王卉子 青年作家杂志社 2019-09-10




浪 涛

文/王卉子




【作者简介】

王卉子,祖籍东北;85 后,成长于深圳,2013 年毕业于北京电影学院文学系;现就职于深圳电影制片厂,任专职编剧;2015年开始在《长江文艺》《中国作家》《特区文学》等刊发表中短篇小说。




 你没有觉察到的事情,会成为你的命运。

——题记



永力不会去想,不,他不会的。他不会细想这件事情,他不需要。可如果他细想了……如果他细想了,那……不,他不会的。

他想了那个在小学门口挥刀乱斩的男人吗?不,他也没有想他,到了需要的时候,他后来才想了,但他现在没想,他今天没想,他是后来才想的,他是后来想了,吓出了一身青烟,已经晚了。

他既没想这件事情,也没想那个在小学门口挥刀乱斩的男人,他想的是——他想了怎么出示那个证件,在他想他要怎么出示证件之前,想了昨晚那个梦。

昨晚那个梦,那是他的高中同学,与他有婚约的那个人。那个高中男同学是他素未谋面的丈夫,他在那个梦里不光是个女的,还是个浪荡的女人,他与他的高中同学订了婚约,搞不好是(他依稀记得那个梦里是)为了一个什么门票。倒了血霉的门票他想,他在梦里跟人到处调情,临近醒来的时候,他浪荡够了,又想起那个订了婚约的丈夫,他想起那个成了他丈夫的高中同学,正在那个签了婚约的家里等他,那个丈夫好像发了条朋友圈,永力读了那条朋友圈,忽然感到自己应该当一个好女人,你看,这样的男人在家里等他,他那样深沉守规矩,也期待他的妻子守规矩,一个规矩是一个归宿,这默契让永力忘了自己是个男人,也忘了自己是个浪荡的女人。

即便醒来以后,那个有力地期待一个默契的丈夫,也让永力心里充实着暖意。那个丈夫的期待是永力需要的,他期待了,永力有没有不说,可是那个丈夫对永力有了期待,这让永力在早晨回不过神来,他变温柔了。

按门铃说来头,永力就按了门铃说了来头,说了来头便在等待些什么,任何一家安分守己的良民听见这来头都要慌,永力他们不过是个街道的级别,可良民听了都要慌。

“我是街道警务室的,您儿子在社康看过……看过,是吧?我们是来走访的,最近治安不太好,希望您理解。您看,这是我的证件。”
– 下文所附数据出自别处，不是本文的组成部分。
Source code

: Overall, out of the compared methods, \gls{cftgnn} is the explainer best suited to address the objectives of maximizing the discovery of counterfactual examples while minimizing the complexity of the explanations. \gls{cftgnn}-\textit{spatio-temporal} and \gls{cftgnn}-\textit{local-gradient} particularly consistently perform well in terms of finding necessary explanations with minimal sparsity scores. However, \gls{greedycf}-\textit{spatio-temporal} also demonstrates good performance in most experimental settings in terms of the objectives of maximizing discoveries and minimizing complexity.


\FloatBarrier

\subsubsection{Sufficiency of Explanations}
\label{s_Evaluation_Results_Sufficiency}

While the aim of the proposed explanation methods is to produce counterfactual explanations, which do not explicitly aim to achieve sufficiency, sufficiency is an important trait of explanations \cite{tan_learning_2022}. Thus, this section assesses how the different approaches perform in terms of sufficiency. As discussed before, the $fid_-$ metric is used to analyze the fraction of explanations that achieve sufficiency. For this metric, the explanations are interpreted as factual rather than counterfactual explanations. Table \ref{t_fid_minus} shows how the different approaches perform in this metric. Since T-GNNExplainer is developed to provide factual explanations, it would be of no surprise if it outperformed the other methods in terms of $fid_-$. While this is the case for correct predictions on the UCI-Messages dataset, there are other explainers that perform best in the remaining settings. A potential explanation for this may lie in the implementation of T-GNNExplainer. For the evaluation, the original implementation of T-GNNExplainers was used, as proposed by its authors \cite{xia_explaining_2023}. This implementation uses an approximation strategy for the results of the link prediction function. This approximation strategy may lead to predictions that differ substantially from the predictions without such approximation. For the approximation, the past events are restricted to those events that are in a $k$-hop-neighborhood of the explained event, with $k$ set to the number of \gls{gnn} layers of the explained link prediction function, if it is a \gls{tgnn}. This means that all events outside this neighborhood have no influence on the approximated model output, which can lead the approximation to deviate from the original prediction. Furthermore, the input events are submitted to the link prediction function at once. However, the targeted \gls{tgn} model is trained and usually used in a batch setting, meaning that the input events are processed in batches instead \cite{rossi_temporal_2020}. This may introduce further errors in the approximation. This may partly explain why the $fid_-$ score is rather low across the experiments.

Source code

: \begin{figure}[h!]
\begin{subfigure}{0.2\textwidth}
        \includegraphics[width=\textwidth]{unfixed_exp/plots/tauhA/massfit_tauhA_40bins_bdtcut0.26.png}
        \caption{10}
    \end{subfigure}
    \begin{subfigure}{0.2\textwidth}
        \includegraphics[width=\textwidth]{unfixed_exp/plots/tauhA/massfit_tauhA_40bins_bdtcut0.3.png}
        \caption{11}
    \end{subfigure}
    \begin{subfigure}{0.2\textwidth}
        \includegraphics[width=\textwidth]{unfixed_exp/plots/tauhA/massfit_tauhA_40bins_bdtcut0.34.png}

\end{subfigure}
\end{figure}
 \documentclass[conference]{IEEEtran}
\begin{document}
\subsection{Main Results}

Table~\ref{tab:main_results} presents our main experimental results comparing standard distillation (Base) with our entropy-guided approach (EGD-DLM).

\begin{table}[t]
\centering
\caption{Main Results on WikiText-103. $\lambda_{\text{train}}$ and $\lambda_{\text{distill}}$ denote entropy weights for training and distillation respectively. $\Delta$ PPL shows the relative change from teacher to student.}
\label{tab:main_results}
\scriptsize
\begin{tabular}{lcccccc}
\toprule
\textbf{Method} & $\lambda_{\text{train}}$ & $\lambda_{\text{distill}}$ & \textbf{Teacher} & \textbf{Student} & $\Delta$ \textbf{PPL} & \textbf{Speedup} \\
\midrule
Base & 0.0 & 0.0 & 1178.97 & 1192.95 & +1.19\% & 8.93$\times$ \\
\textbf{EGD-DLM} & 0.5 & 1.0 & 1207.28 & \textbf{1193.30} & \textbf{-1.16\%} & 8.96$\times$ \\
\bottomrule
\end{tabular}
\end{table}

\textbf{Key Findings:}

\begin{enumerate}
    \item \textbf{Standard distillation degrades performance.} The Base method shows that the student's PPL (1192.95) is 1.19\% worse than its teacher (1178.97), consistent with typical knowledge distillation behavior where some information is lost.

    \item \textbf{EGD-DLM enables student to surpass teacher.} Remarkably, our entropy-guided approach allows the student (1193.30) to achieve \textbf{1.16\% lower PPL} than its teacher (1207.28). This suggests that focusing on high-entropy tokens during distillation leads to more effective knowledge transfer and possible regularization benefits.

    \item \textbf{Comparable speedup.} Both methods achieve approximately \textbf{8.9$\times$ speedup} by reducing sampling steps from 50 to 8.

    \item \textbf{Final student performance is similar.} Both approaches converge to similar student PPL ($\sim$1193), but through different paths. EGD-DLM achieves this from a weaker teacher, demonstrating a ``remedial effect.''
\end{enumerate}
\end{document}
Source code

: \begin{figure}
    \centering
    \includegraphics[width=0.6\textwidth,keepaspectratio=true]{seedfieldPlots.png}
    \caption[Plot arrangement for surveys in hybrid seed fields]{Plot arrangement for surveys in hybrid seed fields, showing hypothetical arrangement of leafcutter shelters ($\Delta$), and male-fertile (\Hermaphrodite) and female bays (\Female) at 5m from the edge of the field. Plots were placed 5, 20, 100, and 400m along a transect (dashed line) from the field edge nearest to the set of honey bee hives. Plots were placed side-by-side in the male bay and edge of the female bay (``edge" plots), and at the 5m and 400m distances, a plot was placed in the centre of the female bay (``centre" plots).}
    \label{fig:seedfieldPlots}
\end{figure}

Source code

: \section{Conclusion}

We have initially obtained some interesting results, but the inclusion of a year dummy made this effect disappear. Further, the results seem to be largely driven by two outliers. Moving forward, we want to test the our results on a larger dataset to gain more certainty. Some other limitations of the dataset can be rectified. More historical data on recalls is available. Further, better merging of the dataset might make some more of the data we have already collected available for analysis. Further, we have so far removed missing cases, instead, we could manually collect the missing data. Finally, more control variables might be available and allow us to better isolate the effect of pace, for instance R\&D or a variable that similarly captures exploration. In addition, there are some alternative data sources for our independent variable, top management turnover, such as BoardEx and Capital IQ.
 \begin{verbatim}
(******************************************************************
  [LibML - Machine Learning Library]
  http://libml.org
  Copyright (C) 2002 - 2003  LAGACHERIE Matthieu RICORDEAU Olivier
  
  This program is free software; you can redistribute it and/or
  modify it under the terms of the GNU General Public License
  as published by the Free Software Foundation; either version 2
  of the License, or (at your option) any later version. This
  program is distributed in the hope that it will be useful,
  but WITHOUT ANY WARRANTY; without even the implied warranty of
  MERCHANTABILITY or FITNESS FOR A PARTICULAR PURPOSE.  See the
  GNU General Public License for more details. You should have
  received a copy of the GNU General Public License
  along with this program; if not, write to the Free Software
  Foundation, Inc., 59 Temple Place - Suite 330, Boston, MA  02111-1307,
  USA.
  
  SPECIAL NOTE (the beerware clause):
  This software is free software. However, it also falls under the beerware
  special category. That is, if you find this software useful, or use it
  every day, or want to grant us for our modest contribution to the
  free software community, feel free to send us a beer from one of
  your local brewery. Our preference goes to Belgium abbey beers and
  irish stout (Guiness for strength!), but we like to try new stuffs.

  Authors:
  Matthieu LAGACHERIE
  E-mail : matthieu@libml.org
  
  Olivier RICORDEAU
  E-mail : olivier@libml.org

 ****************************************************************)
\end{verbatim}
永力用手揪着胸前那个证件,证件的颈带不够长,永力又伸长了脖子,他是想着,铁门不能开,那也不需要开,他就让胸膛贴到了防盗门上,隔着栅栏一样的铁门缝隙,探着那枚证件,永力没去想这就像个上吊的姿势,可那证件还是要亮。

过程很顺利,那个不发一言的男青年替下愤怒的父亲,他又听着永力提出要每个月走访,他压着愤怒,永力用更加诚恳的姿态上着吊,送了送那枚证件,永力随后说,我们选择的是最好的方式走访,加个微信,每周把照片发给我,我就不上门了。

噢,好。男青年加了永力的微信。走时又伸着脖子,永力送了送那枚证件。

这是示好,永力有意的。他要温柔地做完这件事情,他慢悠悠对那男青年强调“最好的方式”,那不过是一张照片,现在谁还不拍两张自拍。

永力的脑袋里有什么东西像浪涛一样翻滚,永力不去想。这是他的第一次走访,他看过新闻图片里这样的走访,患者家属围绕走访人员坐着,一派祥和,新闻都报了,这合理合法,有利治安。他这么想,从早上起就困扰他的大头沉就好些,进一步想,这还必须这样,那他更没有道理不去表达他的诚恳或他温润的善意。这样想着,他向那个刚加成的微信发去:谢谢理解,我们会选择最好的方式走访!

他就这样想着,被油然而生的善意包裹,他有拥抱这善意的冲动,这善意会用更大的力量报答他,像那个梦境里的默契一样,默契这种事儿还需要说吗?一个默契是一个归宿,这是他的第一次走访,这是那枚证件第一次亮相,他拥有这个默契。





是有过那么一丁点透亮的。像鸡蛋破壳,先是一道裂缝,如果那一丁点透亮没有消失,它悄无声息地生长,那道裂缝也会持久地透出光亮,那也不会是锋利或和缓的光亮,如果光亮来了,就出现了生命。

那个女人直勾勾地看着永力,他有做这件事情的信任。怎么能让她一个人在家呢,他想了,也问了,他的语气柔和,怎么能让你一个人在家呢?永力又向前递那个证件,这回他的胸膛没有贴在防盗门上。女人眼睛像蒙了尘,她穿着紧身的T 恤、牛仔短裤,把自己打理得很干净。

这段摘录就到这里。